▶ **Dataset entries**:

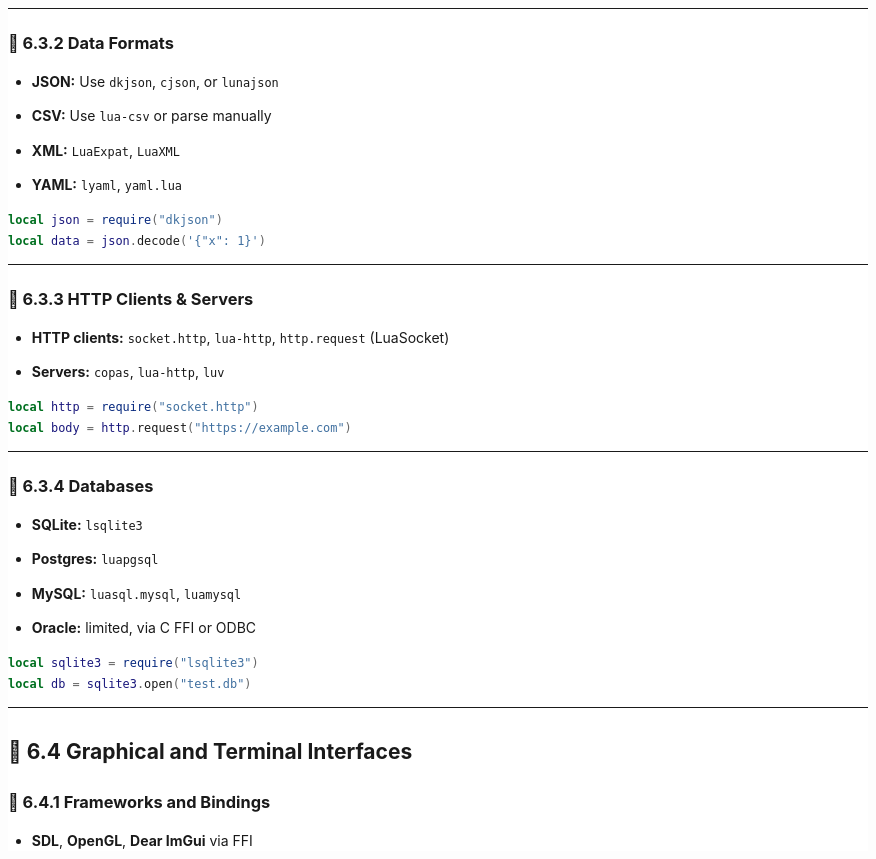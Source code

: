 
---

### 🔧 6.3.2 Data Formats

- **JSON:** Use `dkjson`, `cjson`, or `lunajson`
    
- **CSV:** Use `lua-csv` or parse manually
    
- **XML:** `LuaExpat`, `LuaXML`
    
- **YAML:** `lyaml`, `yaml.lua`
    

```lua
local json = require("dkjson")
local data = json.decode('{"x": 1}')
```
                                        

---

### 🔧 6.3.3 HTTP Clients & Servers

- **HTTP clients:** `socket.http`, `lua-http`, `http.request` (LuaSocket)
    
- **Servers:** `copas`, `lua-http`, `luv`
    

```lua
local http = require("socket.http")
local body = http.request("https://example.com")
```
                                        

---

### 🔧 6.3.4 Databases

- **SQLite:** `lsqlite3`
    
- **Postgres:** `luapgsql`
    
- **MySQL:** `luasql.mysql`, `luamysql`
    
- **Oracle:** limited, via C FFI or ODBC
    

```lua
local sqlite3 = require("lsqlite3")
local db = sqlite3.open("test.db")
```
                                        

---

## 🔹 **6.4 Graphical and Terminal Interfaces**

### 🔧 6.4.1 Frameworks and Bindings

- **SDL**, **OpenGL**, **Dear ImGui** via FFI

▶ **Your assignment**:
Among the lines above, return those that hold the word "socket".

▶ **Exercise solution**:
- **HTTP clients:** `socket.http`, `lua-http`, `http.request` (LuaSocket)
local http = require("socket.http")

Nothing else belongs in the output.